**EXERCISE DESCRIPTION:** The answer must be every line from the listing that holds the string "saved".

**SUPPLIED RECORDS:**

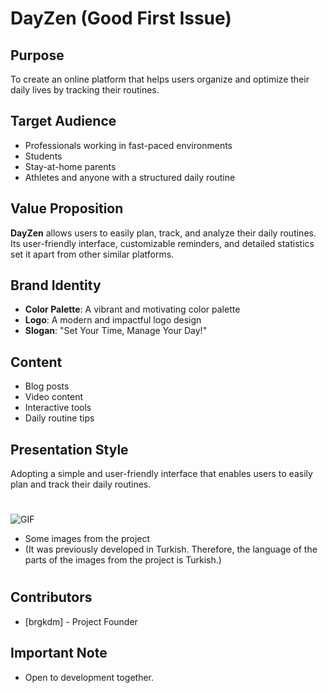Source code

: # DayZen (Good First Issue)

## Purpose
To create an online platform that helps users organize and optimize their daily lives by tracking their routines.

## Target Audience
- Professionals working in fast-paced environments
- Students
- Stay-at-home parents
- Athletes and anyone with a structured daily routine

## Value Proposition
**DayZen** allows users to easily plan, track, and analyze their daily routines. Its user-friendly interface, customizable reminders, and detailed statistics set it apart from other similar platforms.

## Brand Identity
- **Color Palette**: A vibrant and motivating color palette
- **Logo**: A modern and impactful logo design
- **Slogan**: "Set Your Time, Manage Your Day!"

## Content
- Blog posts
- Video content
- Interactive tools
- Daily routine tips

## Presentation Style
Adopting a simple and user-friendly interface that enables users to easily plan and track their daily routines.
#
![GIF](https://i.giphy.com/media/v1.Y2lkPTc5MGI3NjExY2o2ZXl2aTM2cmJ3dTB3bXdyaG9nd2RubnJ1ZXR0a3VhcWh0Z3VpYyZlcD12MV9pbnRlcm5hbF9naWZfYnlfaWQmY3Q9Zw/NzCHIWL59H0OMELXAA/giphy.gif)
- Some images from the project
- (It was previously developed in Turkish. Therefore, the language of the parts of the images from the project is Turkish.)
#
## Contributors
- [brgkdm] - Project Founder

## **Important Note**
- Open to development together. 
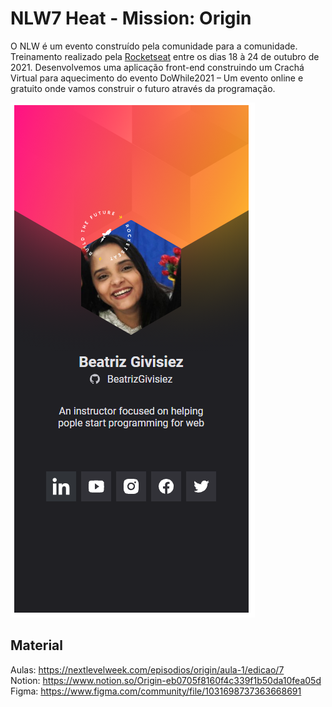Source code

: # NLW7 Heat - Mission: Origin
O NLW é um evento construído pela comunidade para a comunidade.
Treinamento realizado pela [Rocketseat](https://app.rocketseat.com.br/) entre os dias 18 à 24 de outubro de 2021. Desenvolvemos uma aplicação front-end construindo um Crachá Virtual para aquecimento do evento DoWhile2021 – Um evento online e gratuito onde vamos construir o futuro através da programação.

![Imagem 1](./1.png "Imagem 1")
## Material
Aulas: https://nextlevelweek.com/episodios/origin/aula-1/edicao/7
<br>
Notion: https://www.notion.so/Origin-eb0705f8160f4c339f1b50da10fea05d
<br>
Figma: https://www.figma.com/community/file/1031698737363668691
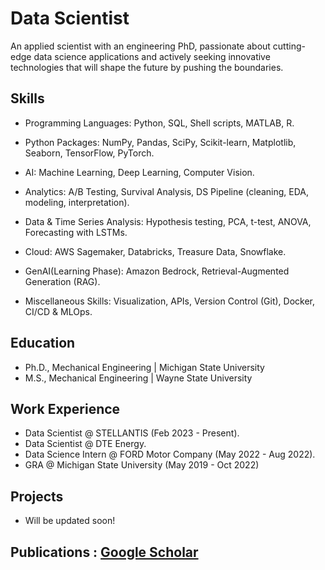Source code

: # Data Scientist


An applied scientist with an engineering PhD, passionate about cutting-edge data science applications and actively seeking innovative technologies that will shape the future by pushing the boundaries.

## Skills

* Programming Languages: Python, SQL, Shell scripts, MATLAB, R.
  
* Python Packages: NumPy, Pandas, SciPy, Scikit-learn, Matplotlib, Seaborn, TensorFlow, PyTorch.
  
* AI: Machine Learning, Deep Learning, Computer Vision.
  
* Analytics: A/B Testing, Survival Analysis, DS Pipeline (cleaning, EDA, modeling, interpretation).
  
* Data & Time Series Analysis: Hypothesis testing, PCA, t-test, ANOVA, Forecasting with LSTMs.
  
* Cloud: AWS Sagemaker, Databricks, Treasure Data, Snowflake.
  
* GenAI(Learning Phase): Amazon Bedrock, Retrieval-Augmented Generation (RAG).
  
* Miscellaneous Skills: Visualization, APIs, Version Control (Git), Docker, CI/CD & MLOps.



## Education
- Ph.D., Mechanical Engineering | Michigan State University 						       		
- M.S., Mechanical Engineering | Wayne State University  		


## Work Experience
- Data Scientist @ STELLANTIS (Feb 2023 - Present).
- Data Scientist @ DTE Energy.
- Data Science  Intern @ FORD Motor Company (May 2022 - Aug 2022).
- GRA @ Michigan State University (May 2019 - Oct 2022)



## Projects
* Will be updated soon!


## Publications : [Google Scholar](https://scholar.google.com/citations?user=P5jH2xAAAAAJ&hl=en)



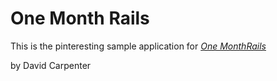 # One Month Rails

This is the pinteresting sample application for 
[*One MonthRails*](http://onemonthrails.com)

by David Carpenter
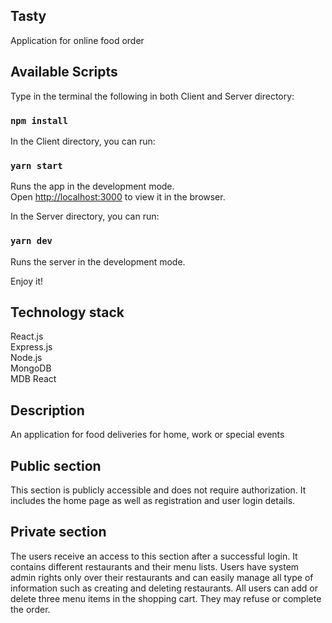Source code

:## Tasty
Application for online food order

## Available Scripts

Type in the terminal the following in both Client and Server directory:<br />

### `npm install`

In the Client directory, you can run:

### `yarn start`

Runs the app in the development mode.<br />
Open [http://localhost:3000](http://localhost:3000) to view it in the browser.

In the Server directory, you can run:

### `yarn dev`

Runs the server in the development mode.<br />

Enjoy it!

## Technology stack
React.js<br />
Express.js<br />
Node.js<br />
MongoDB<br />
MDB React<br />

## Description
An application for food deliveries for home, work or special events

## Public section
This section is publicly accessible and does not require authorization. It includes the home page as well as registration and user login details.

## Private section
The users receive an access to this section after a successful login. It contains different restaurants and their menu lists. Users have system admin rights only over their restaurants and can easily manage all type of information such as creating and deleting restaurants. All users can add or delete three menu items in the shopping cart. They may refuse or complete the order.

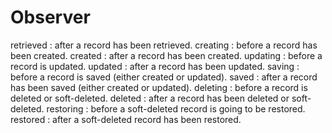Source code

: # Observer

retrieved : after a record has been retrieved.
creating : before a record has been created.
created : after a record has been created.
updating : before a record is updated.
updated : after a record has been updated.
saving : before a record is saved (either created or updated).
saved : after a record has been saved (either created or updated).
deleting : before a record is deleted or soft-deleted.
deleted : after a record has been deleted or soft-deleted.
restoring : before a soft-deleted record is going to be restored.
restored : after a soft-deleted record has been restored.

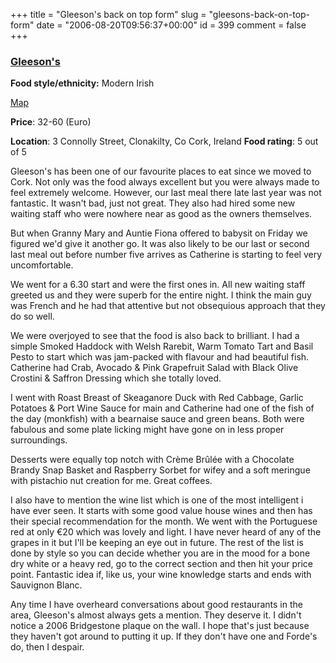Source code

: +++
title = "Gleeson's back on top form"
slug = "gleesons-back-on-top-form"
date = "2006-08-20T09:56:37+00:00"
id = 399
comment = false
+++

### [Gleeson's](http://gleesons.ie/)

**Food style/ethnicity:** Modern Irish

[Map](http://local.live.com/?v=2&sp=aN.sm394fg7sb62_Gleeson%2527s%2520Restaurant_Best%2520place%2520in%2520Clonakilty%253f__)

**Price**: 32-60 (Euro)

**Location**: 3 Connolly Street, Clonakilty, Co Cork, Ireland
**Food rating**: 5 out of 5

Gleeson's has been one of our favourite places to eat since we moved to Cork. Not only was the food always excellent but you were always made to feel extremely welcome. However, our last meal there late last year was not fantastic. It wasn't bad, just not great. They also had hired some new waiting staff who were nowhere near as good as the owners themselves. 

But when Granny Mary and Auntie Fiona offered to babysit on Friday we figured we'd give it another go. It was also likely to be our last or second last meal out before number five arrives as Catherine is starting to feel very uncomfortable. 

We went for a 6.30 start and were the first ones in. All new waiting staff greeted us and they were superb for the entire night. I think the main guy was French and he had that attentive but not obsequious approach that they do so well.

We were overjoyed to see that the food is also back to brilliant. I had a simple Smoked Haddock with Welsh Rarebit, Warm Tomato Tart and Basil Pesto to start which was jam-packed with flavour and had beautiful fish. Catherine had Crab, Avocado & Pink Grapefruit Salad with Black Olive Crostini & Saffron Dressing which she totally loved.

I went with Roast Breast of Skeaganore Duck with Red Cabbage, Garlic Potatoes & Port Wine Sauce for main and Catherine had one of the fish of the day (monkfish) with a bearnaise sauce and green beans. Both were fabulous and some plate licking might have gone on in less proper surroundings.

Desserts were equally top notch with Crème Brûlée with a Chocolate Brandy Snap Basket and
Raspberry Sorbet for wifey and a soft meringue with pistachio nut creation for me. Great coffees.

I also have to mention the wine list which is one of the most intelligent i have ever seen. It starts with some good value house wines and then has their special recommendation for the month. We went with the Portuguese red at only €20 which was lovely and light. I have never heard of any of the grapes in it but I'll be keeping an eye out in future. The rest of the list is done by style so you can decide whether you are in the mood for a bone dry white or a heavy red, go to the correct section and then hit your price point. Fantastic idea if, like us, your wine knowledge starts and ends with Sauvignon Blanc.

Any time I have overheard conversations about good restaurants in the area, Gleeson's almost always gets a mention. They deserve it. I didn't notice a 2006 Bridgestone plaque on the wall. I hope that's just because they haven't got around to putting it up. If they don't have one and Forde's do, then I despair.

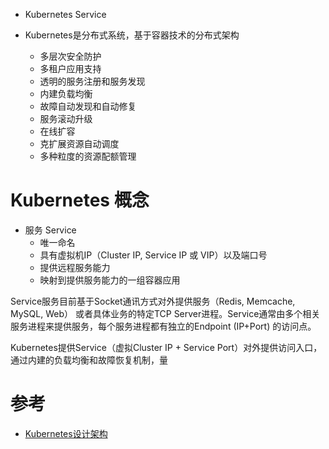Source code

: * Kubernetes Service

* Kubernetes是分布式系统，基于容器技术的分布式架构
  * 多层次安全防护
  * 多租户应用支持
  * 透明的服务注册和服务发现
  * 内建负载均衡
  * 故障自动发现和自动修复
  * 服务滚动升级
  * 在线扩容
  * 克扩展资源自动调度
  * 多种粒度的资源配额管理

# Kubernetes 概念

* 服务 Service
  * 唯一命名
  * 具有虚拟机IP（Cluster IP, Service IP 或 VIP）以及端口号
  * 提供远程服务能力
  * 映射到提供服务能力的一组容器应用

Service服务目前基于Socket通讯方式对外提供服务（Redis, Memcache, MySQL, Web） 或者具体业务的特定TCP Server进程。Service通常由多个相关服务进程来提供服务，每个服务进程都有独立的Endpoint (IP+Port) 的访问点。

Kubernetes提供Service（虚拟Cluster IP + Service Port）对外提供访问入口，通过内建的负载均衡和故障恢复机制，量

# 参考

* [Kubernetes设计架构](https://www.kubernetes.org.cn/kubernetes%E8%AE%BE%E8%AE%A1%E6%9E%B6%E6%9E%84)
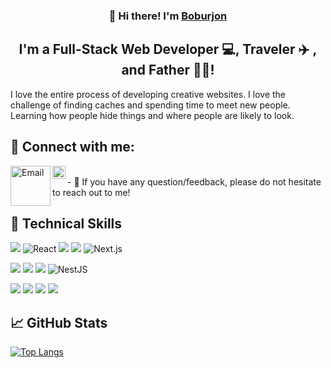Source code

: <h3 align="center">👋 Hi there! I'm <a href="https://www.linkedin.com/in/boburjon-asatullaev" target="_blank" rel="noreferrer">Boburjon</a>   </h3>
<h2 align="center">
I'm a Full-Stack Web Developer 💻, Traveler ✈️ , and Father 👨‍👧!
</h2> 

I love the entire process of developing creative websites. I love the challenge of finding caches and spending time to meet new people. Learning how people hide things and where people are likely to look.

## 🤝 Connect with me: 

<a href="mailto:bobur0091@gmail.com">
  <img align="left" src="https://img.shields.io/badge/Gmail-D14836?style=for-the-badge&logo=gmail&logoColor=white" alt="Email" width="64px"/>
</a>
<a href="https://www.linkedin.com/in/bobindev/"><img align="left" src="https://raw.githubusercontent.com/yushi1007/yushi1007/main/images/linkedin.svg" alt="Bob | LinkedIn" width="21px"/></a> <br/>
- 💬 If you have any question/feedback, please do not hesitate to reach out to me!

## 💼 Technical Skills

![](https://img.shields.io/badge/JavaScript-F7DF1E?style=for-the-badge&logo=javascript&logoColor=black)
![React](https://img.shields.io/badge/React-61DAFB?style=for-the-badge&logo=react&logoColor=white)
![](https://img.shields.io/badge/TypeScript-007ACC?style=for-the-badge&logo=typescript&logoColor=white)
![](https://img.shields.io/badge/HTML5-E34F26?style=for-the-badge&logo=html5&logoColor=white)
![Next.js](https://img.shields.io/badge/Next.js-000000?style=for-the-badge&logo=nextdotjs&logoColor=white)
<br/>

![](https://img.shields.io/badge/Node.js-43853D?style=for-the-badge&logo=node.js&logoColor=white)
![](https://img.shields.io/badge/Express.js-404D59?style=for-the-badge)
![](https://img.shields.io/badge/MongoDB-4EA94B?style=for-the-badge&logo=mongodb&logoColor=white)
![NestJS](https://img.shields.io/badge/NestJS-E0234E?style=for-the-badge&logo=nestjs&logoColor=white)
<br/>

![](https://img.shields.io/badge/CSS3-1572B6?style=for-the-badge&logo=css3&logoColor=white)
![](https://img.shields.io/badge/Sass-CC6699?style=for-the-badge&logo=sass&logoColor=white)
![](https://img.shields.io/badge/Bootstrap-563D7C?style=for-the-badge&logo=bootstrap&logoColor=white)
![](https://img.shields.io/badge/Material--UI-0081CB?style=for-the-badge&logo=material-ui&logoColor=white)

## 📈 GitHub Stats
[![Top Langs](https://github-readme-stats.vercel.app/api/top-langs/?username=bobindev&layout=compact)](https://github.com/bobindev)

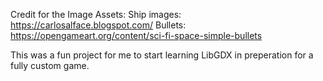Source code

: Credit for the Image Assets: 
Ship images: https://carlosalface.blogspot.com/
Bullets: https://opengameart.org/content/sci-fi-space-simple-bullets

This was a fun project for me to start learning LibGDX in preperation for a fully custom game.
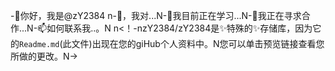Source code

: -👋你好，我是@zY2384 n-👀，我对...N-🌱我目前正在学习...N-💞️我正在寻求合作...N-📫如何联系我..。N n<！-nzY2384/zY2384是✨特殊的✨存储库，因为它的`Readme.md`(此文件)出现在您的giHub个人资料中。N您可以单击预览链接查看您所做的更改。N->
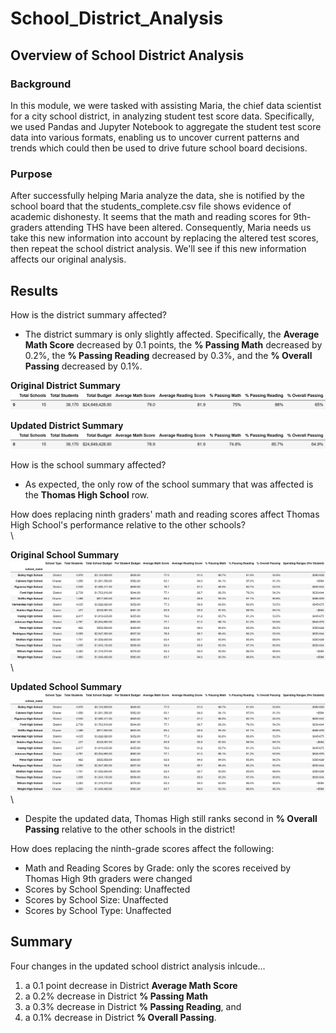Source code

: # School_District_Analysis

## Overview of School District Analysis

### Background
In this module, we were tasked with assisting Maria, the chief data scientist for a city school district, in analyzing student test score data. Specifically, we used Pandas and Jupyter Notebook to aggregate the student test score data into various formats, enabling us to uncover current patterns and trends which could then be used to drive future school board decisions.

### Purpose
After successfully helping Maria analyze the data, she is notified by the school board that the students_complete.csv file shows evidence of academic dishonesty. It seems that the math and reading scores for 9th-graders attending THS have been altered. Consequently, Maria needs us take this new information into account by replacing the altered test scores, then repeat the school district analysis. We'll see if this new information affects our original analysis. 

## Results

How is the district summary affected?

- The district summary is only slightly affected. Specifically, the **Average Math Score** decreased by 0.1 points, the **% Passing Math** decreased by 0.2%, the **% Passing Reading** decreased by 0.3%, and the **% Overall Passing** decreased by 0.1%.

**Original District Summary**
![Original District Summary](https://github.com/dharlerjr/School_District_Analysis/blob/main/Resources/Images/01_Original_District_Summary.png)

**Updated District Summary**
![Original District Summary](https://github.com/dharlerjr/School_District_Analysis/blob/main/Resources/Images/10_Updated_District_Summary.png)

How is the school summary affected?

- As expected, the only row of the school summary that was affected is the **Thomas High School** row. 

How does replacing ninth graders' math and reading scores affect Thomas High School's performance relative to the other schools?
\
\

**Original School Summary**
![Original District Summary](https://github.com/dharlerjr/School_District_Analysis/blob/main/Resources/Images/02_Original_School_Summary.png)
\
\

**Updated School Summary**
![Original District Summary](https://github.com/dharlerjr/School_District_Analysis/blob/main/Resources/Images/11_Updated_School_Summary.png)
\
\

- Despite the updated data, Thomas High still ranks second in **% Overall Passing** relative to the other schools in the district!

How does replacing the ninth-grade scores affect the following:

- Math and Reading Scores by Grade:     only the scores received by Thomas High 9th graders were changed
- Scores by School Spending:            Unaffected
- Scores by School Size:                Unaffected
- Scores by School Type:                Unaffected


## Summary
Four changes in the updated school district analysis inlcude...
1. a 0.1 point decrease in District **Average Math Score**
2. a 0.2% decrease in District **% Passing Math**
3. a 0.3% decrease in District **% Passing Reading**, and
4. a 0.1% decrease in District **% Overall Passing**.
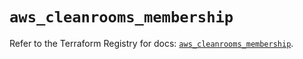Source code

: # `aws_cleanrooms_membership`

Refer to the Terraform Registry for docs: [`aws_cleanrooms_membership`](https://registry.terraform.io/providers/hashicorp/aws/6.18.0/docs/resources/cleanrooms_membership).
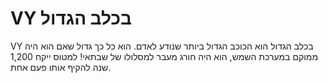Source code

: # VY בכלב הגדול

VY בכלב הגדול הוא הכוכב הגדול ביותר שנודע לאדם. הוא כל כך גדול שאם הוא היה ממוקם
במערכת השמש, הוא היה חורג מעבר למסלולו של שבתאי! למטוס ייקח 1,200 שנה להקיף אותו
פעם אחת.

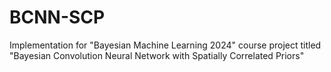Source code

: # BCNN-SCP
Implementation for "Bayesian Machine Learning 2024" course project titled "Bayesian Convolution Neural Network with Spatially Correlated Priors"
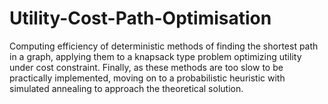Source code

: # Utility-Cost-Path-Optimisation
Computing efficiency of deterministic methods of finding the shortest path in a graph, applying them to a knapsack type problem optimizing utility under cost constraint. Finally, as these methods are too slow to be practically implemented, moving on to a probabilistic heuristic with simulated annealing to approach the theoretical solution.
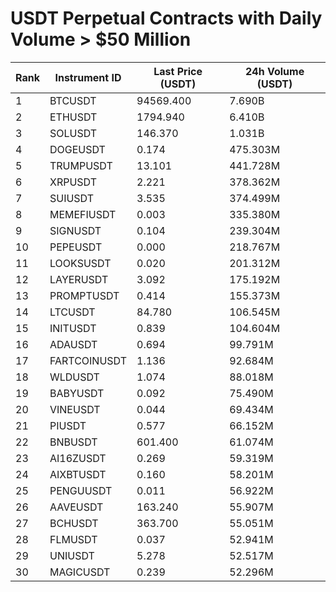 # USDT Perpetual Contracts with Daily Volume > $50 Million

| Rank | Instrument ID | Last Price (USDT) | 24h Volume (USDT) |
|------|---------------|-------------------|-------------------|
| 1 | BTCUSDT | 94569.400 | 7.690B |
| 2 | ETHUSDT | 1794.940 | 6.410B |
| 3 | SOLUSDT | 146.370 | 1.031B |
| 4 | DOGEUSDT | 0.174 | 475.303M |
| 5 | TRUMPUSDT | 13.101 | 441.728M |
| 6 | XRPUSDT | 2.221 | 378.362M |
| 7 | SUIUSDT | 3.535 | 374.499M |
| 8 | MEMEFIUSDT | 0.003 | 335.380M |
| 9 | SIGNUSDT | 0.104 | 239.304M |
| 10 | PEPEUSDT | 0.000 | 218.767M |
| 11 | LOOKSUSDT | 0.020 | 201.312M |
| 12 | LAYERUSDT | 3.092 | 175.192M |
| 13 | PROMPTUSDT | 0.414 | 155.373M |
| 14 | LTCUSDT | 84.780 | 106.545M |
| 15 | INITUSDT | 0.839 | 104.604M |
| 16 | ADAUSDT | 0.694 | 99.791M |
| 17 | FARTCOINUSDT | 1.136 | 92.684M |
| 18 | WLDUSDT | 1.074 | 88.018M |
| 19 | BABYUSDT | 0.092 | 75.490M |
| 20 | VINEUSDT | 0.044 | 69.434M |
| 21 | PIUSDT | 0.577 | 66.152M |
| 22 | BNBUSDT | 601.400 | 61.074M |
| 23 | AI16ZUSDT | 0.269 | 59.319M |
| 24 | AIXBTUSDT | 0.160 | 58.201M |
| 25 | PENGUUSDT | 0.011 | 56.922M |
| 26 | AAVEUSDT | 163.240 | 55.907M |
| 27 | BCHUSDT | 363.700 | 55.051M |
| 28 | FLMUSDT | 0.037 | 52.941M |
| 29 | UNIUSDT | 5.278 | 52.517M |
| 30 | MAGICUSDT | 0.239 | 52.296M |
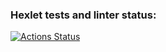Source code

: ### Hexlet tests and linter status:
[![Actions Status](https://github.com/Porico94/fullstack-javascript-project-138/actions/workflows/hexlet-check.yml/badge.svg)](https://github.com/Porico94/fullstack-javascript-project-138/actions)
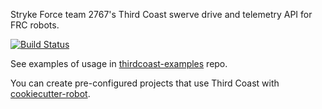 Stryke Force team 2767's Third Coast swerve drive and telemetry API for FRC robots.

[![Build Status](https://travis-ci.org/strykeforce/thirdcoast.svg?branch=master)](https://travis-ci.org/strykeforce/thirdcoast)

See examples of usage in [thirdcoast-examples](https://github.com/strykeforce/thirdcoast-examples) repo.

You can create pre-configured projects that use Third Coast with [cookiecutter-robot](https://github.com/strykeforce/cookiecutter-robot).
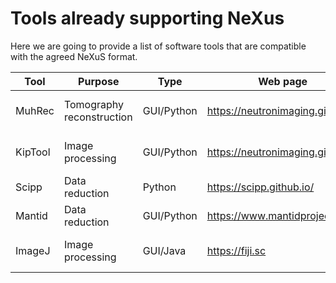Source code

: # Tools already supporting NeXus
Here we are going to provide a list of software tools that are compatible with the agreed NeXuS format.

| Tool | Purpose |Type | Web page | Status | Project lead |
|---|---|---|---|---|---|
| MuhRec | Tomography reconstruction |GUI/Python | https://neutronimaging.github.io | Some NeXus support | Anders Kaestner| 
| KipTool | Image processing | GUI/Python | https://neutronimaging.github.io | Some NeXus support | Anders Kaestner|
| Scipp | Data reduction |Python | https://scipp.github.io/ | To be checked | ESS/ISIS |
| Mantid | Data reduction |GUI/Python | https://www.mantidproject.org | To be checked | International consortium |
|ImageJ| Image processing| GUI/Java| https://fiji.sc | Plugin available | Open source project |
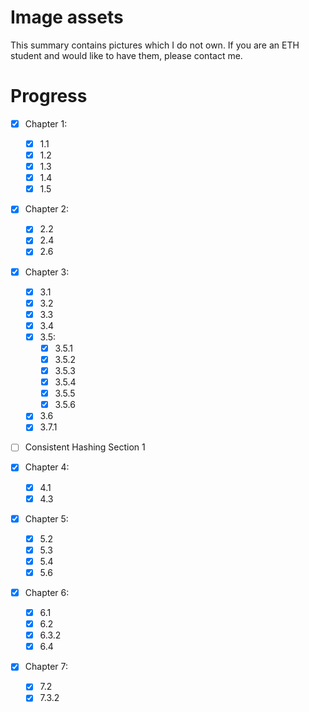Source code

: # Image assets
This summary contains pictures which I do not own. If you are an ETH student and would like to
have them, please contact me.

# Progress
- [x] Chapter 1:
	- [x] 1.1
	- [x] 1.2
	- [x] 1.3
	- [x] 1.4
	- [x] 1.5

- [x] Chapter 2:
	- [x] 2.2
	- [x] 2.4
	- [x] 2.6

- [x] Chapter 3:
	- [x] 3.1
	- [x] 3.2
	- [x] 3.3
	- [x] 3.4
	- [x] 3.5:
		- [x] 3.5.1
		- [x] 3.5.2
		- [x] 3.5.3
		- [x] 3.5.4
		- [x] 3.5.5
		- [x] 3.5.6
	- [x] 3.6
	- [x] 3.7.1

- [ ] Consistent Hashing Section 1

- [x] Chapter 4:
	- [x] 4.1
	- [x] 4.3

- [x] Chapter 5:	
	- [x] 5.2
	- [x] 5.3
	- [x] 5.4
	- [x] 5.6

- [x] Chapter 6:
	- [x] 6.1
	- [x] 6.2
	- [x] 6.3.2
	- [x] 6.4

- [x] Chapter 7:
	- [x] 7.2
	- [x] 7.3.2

**EXERCISE SOLUTION:**
saving : before a record is saved (either created or updated).
saved : after a record has been saved (either created or updated).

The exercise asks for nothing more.